Okul binası, savaş sonuna kadar, mühendis mektebi ve hastane olarak kullanıldı. Savaş, İtilaf Devletleri'nin zaferiyle sonuçlanınca, Osmanlı devletinin el koyduğu binalar eski sahiplerine geri verilmeye başlandı.
Okulun kapatılmasından tam dört yıl sonra, mühendis mektebi öğretmen ve öğrencileri, okulu arka kapıdan terk ederken, anahtarını rahibe M.M. Polycarpe'ye teslim ettiler.
Ardından Feriköy ve Kadıköy binaları da geri verildi. Savaş süresince eski günlere dönme özlemiyle bekleyen rahibe ve öğretmenler işlerine kaldıkları yerden devam etmek için vakit kaybetmeyeceklerdi...
Cumhuriyet dönemine kadar, Notre Dame de Sion'da Fransa'daki eğitim sistemi uygulandı. Öğrencilere, Fransız eğitim kurumları diplomaları verildi.
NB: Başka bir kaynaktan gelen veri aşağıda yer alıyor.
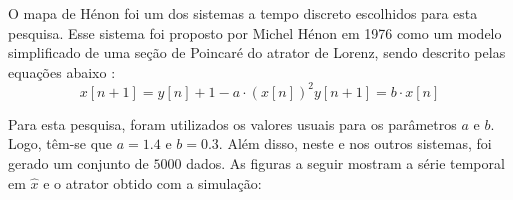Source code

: \documentclass[10pt, technote]{article}
\begin{document}
O mapa de Hénon foi um dos sistemas a tempo discreto escolhidos para esta pesquisa. Esse sistema foi proposto por Michel Hénon em 1976 como um modelo simplificado de uma seção de Poincaré do atrator de Lorenz, sendo descrito pelas equações abaixo \cite{henon1976two}:
\begin{subequations}
\begin{equation}
x[n+1] = y[n] + 1 - a\cdot (x[n])^2
\end{equation}
\begin{equation}
y[n+1] = b \cdot x[n]
\end{equation}
\end{subequations}

Para esta pesquisa, foram utilizados os valores usuais para os parâmetros $a$ e $b$. Logo, têm-se que $a = 1.4$ e $b = 0.3$. Além disso, neste e nos outros sistemas, foi gerado um conjunto de $5000$ dados. As figuras a seguir mostram a série temporal em $\hat{x}$ e o atrator obtido com a simulação:
\end{document}
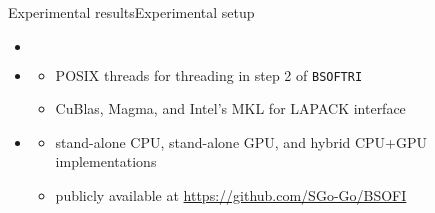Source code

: \documentclass[xcolor=table,final]{beamer} %
\newcommand{\Bsoftri}{\texttt{BSOFTRI}\xspace}
\begin{document}
\begin{frame}{Experimental results}{Experimental setup}
  \renewcommand*\DTstyle{\sffamily\small}
  \renewcommand*\DTstylecomment{\footnotesize\textsl}
  \DTsetlength{0.2em}{1em}{0.2em}{0.4pt}{0.4pt}
  \begin{itemize}
  \item {}
    \begin{columns}
      \begin{column}{.5\textwidth}
      \end{column}
      \begin{column}{.5\textwidth}
      \end{column}
    \end{columns}

  \item {}
    \begin{itemize}
    \item POSIX threads for threading in step 2 of \Bsoftri
    \item CuBlas, Magma, and Intel's MKL for LAPACK interface
    \end{itemize}
    
  \item {}
    \begin{itemize}
    \item stand-alone CPU, stand-alone GPU, and hybrid CPU+GPU implementations
    \item publicly available at
      \url{https://github.com/SGo-Go/BSOFI}
    \end{itemize}
  \end{itemize}
\end{frame}

\end{document}

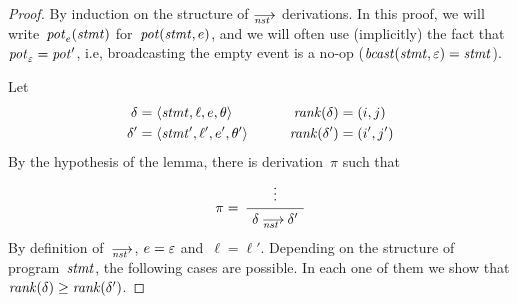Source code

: 
\lemxranknst*
\begin{proof}
  By induction on the structure of $\nst$ derivations.  In this proof, we
  will write~$\operatorname{\mathit{pot}}_e(\mathit{stmt})$ for~$\operatorname{\mathit{pot}}(\mathit{stmt},e)$, and we will often use
  (implicitly) the fact that~$\operatorname{\mathit{pot}}_\varepsilon=\operatorname{\mathit{pot}}'$, i.e, broadcasting the empty
  event is a no-op ($\mathop{\mathit{bcast}}(\mathit{stmt},\varepsilon)=\mathit{stmt}$).

  Let
  \begin{alignat*}{2}
    \delta&=\<\stmt,\ell,e,\theta>      &\qquad\rank(\delta)&=(i,j)\\
    \delta'&=\<\stmt',\ell',e',\theta'> &\qquad\rank(\delta')&=(i',j')
  \end{alignat*}
  By the hypothesis of the lemma, there is derivation~$\pi$ such that
  \[
    \AxiomC{\strut$\vdots$}
    \LeftLabel{\strut$\pi=\null$}
    \UnaryInfC{\strut$\delta\nst\delta'$}
    \DisplayProof
  \]
  By definition of~$\nst$, $e=\varepsilon$ and~$\ell=\ell'$.  Depending on the
  structure of program~$\mathit{stmt}$, the following cases are possible.  In each
  one of them we show that $\operatorname{\mathit{rank}}(\delta)\ge\operatorname{\mathit{rank}}(\delta')$.


\end{proof}
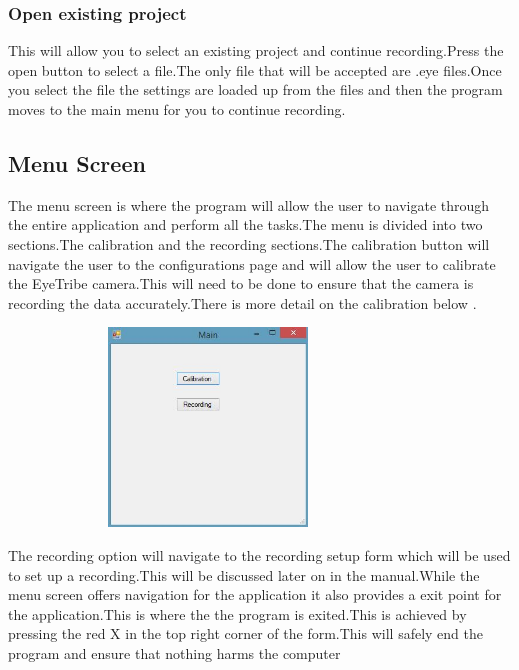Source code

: \subsubsection{Open existing project} 
This will allow you to select an existing project and continue recording.Press the open button to select a file.The only file that will be accepted are .eye files.Once you select the file the settings are loaded up from the files and then the program moves to the main menu for you to continue recording.

\subsection{Menu Screen}
The menu screen is where the program will allow the user to navigate through the entire application and perform all the tasks.The menu is divided into two sections.The calibration and the recording sections.The calibration button will navigate the user to the configurations page and will allow the user to calibrate the EyeTribe camera.This will need to be done to ensure that the camera is recording the data accurately.There is more detail on the calibration below .

\includegraphics[width=400px,height=200px]{./Images/Mainpage.JPG}

The recording option will navigate to the recording setup form which will be used to set up a recording.This will be discussed later on in the manual.While the menu screen offers navigation for the application it also provides a exit point for the application.This is where the the program is exited.This is achieved by pressing the red X in the top right corner of the form.This will safely end the program and ensure that nothing harms the computer

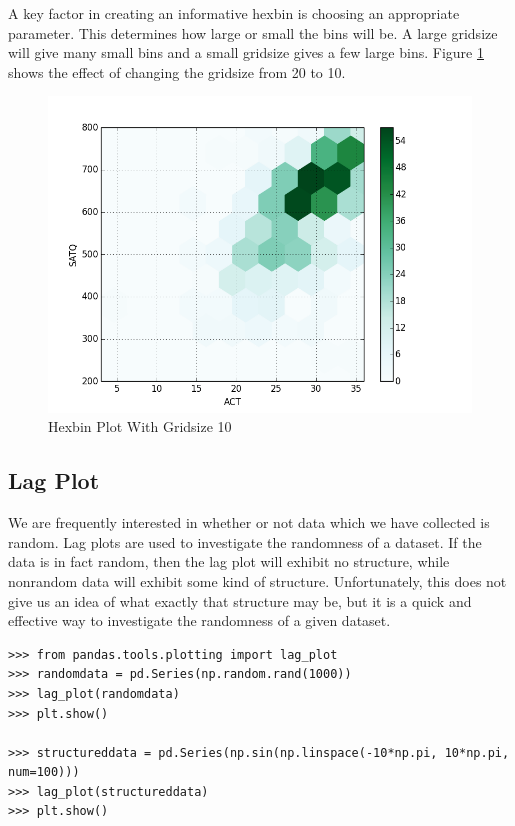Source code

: A key factor in creating an informative hexbin is choosing an appropriate  parameter. This determines how large or small the bins will be. A large gridsize will give many small bins and a small gridsize gives a few large bins. Figure \ref{fig:hex} shows the effect of changing the gridsize from 20 to 10.

\begin{figure}[H]
    \centering
    \includegraphics[width=.75\textwidth]{hexbin.png}
    \caption{Hexbin Plot With Gridsize 10}
    \label{fig:hex}
\end{figure}


\subsection*{Lag Plot}
 We are frequently interested in whether or not data which we have collected is random. Lag plots are used to investigate the randomness of a dataset. If the data is in fact random, then the lag plot will exhibit no structure, while nonrandom data will exhibit some kind of structure. Unfortunately, this does not give us an idea of what exactly that structure may be, but it is a quick and effective way to investigate the randomness of a given dataset.
\begin{lstlisting}
>>> from pandas.tools.plotting import lag_plot
>>> randomdata = pd.Series(np.random.rand(1000))
>>> lag_plot(randomdata)
>>> plt.show()

>>> structureddata = pd.Series(np.sin(np.linspace(-10*np.pi, 10*np.pi, num=100)))
>>> lag_plot(structureddata)
>>> plt.show()
\end{lstlisting}


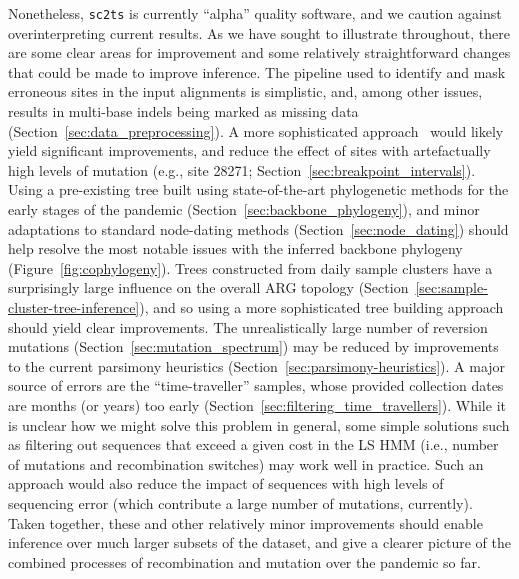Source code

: \documentclass{article}
\begin{document}
Nonetheless, \texttt{sc2ts} is currently ``alpha'' quality software, and
we caution against overinterpreting current results. As we have sought
to illustrate throughout, there are some clear areas for improvement
and some relatively straightforward changes that could be made to
improve inference. The pipeline used to identify and
mask erroneous sites in the input alignments is simplistic, and, among
other issues, results in multi-base indels being marked as missing data
(Section~\ref{sec:data_preprocessing}). A more sophisticated
approach~\citep[e.g.,][]{Aksamentov2021-hj} would
likely yield significant improvements, and reduce the effect of sites with
artefactually high levels of mutation (e.g., site 28271;
Section~\ref{sec:breakpoint_intervals}).
Using a pre-existing tree built using state-of-the-art phylogenetic methods
for the early stages of the pandemic (Section~\ref{sec:backbone_phylogeny}),
and minor adaptations to standard node-dating methods
(Section~\ref{sec:node_dating}) should help resolve the most notable issues with
the inferred backbone phylogeny (Figure~\ref{fig:cophylogeny}).
Trees constructed from daily sample clusters have a surprisingly large
influence on the overall ARG topology
(Section~\ref{sec:sample-cluster-tree-inference}), and so using a more
sophisticated tree building approach should yield clear improvements.
The unrealistically large number of reversion mutations
(Section~\ref{sec:mutation_spectrum}) may be reduced by
improvements to the current parsimony
heuristics (Section~\ref{sec:parsimony-heuristics}).
A major source of errors are the ``time-traveller'' samples, whose
provided collection dates are months (or years) too early
(Section~\ref{sec:filtering_time_travellers}).
While it is unclear how
we might solve this problem in general, some simple solutions such
as filtering out sequences that exceed a given cost in the LS HMM
(i.e., number of mutations and recombination switches) may work well
in practice. Such an approach would also reduce the impact of sequences
with high levels of sequencing error (which contribute a large number of
mutations, currently).
Taken together, these and other relatively minor improvements should
enable inference over much larger subsets of the dataset, and
give a clearer picture of the combined processes of recombination and
mutation over the pandemic so far.
\end{document}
Savaştan sonra yeniden açılan okul, bu kez Cumhuriyet rüzgârının etkisi altındaydı. Cumhuriyet'in ulusal ve laik eğitim politikaları, Türkiye'deki bütün diğer okullar gibi, Notre Dame de Sion'un da eğitim sistemini, öğretmen ve öğrencilerini etkiledi.
1924'ün Ocak ayında yayımlanan tamimde, yabancı okullara bina içindeki dinî alâmetlerin kaldırılması emrediliyordu. Müslümanlar ve başka mezhepten öğrenciler okullardaki dinî ayinlere kesinlikle katılmayacaktı.
3 Mart 1924'te kabul edilen Tevhid-i Tedrisat Kanunu ile yepyeni bir düzen gelmiş, ülkede faaliyet gösteren bütün eğitim ve öğretim kurumları merkezin denetimi altına girmişti.
Önce medreseler kapandı. Yabancı okullarında endişeli bir bekleyiş başladı. Sırada onlar mı vardı?..
Notre Dame de Sion simgeleri kaldırmakla ülkeyi terk etmek arasında seçim yapmak zorunda kalmıştı. Bekleyiş uzun sürmedi ve Papa'dan dinî simgeler hakkındaki görüşünü içeren bir telgraf geldi; "Haçın kaldırılmasındansa, okulların kapanması yeğlenmelidir".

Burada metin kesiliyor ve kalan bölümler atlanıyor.